Mark Liberman at Language Log has once again, in two posts, discussed the use of corpora in US courts.
I’ve previously mentioned how translators might use a corpus to analyse specialist vocabulary. We do something a bit like that every time we use a search engine to see if an English term is used more in the UK, in US academia or maybe in Germany (could be Denglish). By using special software we can improve the quality of this kind of search.
But that’s not what interests me in the US court examples. What is interesting there is whether a judge can learn to get a better understanding of what words might mean than by just opening a dictionary. Because the understanding of language, particularly by German judges, has sometimes struck me as somewhat retarded. There may be hope in some parts of the USA, though.

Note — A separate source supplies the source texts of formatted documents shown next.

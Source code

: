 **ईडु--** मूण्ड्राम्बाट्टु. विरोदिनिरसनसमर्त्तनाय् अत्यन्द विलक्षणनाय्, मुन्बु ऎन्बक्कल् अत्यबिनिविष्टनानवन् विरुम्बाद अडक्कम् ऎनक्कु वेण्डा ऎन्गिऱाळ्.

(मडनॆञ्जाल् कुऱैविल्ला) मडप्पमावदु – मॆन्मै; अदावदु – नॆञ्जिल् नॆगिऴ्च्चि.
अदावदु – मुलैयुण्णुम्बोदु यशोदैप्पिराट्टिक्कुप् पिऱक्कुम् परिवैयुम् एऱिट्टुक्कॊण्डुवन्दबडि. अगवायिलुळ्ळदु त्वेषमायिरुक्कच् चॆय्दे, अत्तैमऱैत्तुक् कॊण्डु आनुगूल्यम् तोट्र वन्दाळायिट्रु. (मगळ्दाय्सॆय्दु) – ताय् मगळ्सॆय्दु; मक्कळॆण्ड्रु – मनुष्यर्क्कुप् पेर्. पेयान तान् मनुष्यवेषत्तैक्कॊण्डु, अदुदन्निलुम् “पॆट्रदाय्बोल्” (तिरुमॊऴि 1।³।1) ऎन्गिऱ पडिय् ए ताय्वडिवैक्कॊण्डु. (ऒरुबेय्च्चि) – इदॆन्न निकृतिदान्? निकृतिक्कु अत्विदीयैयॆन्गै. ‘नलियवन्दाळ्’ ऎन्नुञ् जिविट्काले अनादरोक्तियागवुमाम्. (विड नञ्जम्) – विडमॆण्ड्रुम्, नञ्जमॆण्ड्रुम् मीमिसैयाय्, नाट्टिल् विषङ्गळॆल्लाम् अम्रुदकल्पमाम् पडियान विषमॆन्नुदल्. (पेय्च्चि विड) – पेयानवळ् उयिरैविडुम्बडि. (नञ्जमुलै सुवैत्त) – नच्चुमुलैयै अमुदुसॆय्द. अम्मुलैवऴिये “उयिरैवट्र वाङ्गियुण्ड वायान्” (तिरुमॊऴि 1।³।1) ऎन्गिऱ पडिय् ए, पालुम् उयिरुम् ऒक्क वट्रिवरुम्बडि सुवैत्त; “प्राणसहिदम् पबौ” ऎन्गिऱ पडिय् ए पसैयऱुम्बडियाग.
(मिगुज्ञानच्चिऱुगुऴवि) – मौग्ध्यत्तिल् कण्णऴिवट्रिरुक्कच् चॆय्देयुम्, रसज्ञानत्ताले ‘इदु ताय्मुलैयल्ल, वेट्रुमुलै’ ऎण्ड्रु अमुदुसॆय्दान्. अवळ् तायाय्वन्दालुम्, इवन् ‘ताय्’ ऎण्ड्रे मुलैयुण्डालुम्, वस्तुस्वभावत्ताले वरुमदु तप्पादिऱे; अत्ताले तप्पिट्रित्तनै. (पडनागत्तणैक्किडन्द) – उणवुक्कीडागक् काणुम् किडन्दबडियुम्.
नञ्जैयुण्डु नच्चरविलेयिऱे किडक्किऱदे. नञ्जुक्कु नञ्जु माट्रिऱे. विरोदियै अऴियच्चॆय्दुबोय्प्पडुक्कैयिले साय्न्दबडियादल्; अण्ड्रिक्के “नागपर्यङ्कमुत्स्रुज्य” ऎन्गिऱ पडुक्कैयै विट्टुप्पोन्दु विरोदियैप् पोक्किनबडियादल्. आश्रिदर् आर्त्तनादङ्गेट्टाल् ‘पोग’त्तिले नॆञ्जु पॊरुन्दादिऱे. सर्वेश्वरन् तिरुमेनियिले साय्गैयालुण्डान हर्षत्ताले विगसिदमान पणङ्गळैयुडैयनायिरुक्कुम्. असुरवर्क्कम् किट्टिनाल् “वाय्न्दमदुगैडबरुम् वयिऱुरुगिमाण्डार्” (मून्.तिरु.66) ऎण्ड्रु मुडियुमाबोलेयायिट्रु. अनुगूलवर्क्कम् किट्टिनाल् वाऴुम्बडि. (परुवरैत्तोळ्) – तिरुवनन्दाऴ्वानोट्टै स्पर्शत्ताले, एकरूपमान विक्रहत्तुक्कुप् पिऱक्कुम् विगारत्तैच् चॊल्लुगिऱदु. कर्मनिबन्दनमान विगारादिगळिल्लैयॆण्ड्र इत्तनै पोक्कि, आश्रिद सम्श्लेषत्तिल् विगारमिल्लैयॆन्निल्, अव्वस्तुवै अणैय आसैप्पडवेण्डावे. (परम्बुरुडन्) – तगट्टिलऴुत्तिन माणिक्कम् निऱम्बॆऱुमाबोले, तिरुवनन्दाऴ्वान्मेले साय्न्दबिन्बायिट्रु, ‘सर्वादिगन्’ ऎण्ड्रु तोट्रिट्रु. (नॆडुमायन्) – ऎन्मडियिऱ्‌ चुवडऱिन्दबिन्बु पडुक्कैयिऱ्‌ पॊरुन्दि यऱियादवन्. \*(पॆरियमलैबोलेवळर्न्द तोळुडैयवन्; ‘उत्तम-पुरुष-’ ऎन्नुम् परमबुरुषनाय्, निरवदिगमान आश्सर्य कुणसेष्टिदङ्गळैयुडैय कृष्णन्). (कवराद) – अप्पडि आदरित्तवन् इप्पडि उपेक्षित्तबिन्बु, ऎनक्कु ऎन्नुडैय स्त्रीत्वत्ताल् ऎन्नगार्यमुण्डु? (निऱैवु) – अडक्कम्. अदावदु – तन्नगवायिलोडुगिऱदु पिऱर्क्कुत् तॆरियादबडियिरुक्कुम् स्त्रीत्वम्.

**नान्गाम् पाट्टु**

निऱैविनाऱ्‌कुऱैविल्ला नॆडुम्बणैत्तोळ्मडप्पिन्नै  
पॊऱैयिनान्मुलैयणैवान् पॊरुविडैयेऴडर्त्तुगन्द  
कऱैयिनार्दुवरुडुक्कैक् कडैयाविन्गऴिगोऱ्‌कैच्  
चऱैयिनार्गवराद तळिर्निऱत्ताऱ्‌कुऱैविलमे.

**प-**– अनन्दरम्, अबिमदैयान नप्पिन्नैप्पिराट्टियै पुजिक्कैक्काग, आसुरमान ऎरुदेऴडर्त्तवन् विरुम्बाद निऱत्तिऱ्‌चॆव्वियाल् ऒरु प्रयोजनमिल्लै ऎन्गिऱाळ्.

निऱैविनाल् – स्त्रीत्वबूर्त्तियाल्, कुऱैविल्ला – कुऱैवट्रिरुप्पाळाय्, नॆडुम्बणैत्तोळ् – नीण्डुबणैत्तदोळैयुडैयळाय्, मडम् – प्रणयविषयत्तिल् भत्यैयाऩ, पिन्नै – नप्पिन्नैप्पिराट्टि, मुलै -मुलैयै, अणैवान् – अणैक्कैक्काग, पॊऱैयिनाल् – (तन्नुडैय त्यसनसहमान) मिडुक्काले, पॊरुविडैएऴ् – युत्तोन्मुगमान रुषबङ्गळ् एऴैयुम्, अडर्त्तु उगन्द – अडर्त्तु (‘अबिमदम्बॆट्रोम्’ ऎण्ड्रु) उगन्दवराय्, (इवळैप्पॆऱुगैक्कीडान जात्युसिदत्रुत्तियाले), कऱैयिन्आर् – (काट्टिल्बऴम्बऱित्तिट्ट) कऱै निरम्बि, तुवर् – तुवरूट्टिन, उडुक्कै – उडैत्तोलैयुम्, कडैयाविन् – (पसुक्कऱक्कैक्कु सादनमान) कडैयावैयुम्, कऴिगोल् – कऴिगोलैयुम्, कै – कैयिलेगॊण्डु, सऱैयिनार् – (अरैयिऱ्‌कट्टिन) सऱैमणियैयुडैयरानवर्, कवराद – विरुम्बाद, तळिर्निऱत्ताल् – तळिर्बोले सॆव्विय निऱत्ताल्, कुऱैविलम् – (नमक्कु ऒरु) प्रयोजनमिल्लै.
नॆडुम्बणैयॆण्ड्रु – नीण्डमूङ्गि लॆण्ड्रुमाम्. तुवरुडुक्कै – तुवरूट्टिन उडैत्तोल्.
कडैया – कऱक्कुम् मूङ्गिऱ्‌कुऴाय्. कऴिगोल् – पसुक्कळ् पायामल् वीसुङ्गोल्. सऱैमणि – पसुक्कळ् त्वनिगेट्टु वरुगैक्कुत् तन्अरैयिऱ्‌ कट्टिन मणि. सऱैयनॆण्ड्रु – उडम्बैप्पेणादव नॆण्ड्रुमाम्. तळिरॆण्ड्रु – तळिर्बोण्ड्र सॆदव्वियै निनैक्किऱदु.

The post Corpus linguistics in statutory interpretation (with links) discusses how Judge Posner determined the meaning of the word ‘to harbor’. Among other things, he did a Google search, which indicated that the verb implied sheltering someone, not just living with them.
The post An empirical path to plain legal meaning
links to a PDF file of an article by Stephen Mouritsen, “Hard Cases and Hard Data: Assessing Corpus Linguistics as an Empirical Path to Plain Meaning“:
This Article argues that the plain or ordinary meaning of a given term in a given context is an empirical matter that may be quantified through corpus-based methods. These methods, when applied to questions of legal ambiguity, present significant advantages over existing empirical approaches to plain meaning and over the prevailing intuition-based interpretive approach of many courts. Because large, sophisticated linguistic corpora are widely available and easy to use, and because corpus methods offer a more principled and systematic alternative to the impressionistic interpretation of legal texts, corpus linguistics may one day revolutionize the process of legal interpretation.

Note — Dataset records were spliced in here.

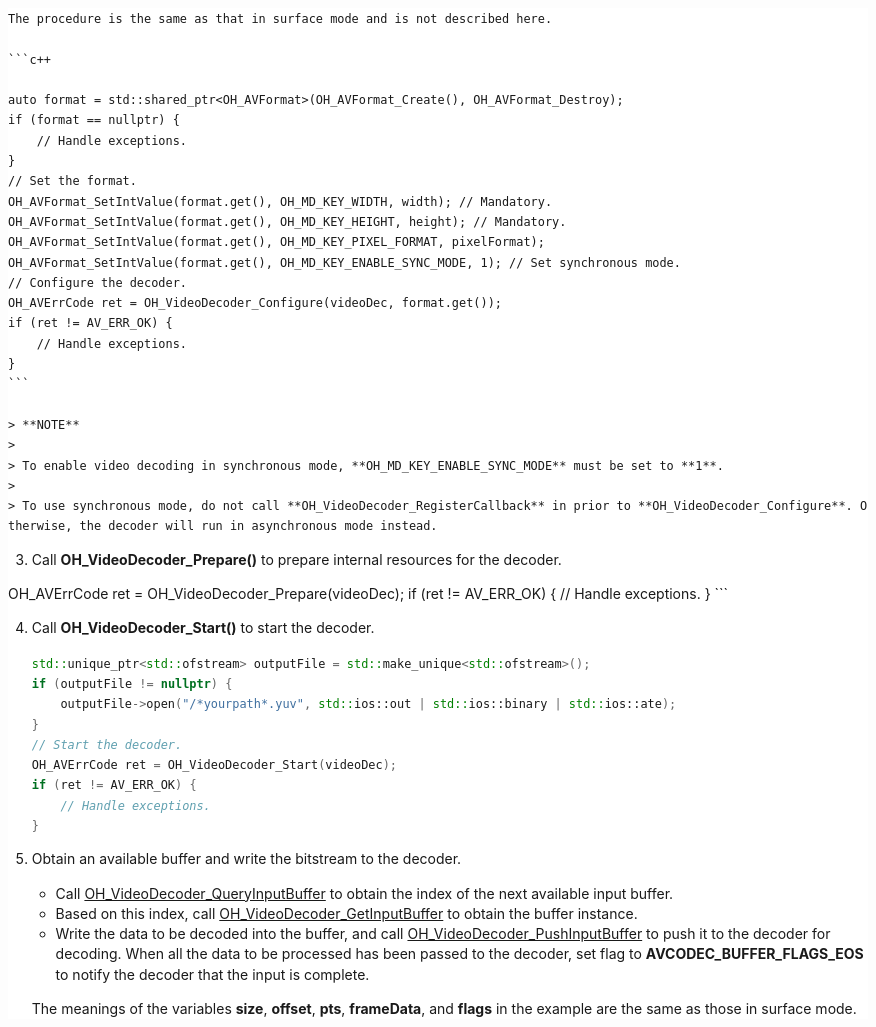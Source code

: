     The procedure is the same as that in surface mode and is not described here.

    ```c++

    auto format = std::shared_ptr<OH_AVFormat>(OH_AVFormat_Create(), OH_AVFormat_Destroy);
    if (format == nullptr) {
        // Handle exceptions.
    }
    // Set the format.
    OH_AVFormat_SetIntValue(format.get(), OH_MD_KEY_WIDTH, width); // Mandatory.
    OH_AVFormat_SetIntValue(format.get(), OH_MD_KEY_HEIGHT, height); // Mandatory.
    OH_AVFormat_SetIntValue(format.get(), OH_MD_KEY_PIXEL_FORMAT, pixelFormat);
    OH_AVFormat_SetIntValue(format.get(), OH_MD_KEY_ENABLE_SYNC_MODE, 1); // Set synchronous mode.
    // Configure the decoder.
    OH_AVErrCode ret = OH_VideoDecoder_Configure(videoDec, format.get());
    if (ret != AV_ERR_OK) {
        // Handle exceptions.
    }
    ```

    > **NOTE**
    >
    > To enable video decoding in synchronous mode, **OH_MD_KEY_ENABLE_SYNC_MODE** must be set to **1**.
    >
    > To use synchronous mode, do not call **OH_VideoDecoder_RegisterCallback** in prior to **OH_VideoDecoder_Configure**. Otherwise, the decoder will run in asynchronous mode instead.

3. Call **OH_VideoDecoder_Prepare()** to prepare internal resources for the decoder.

   ```c++
OH_AVErrCode ret = OH_VideoDecoder_Prepare(videoDec);
    if (ret != AV_ERR_OK) {
        // Handle exceptions.
    }
    ```
    
4. Call **OH_VideoDecoder_Start()** to start the decoder.

    ```c++
    std::unique_ptr<std::ofstream> outputFile = std::make_unique<std::ofstream>();
    if (outputFile != nullptr) {
        outputFile->open("/*yourpath*.yuv", std::ios::out | std::ios::binary | std::ios::ate);
    }
    // Start the decoder.
    OH_AVErrCode ret = OH_VideoDecoder_Start(videoDec);
    if (ret != AV_ERR_OK) {
        // Handle exceptions.
    }
    ```

5. Obtain an available buffer and write the bitstream to the decoder.

    - Call [OH_VideoDecoder_QueryInputBuffer](../../reference/apis-avcodec-kit/_video_decoder.md#oh_videodecoder_queryinputbuffer) to obtain the index of the next available input buffer.
    - Based on this index, call [OH_VideoDecoder_GetInputBuffer](../../reference/apis-avcodec-kit/_video_decoder.md#oh_videodecoder_getinputbuffer) to obtain the buffer instance.
    - Write the data to be decoded into the buffer, and call [OH_VideoDecoder_PushInputBuffer](../../reference/apis-avcodec-kit/_video_decoder.md#oh_videodecoder_pushinputbuffer) to push it to the decoder for decoding. When all the data to be processed has been passed to the decoder, set flag to **AVCODEC_BUFFER_FLAGS_EOS** to notify the decoder that the input is complete.

    The meanings of the variables **size**, **offset**, **pts**, **frameData**, and **flags** in the example are the same as those in surface mode.

    ```c++
   ```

There are a number of rules of statutory interpretation in England and in the USA, as there are in Germany – the plain meaning rule is just one of them, and sometimes others override it. But it’s obviously true that ‘plain meaning’ will mean different things to different people.
The Language Log post also has links to a lot of earlier posts on this topic – I’ve linked to them before too. Mark adds an important corrective:
But it’s important to note that corpus-based methods, here as elsewhere, are a source of evidence for linguistic arguments, not a substitute for linguistic arguments. Without an understanding of the categories, structures, and interpretive issues involved in a given question, corpus evidence can lead you as far astray as dictionary quotations can.
It’s a difficult situation. Just as judges have traditionally decided whether someone was insane or had diminished responsibility in a legal sense, rather than in the opinion of psychologists, so I suppose the plain meaning of a statute provision has also traditionally been an amateur’s interpretation. Are these attitudes changing now?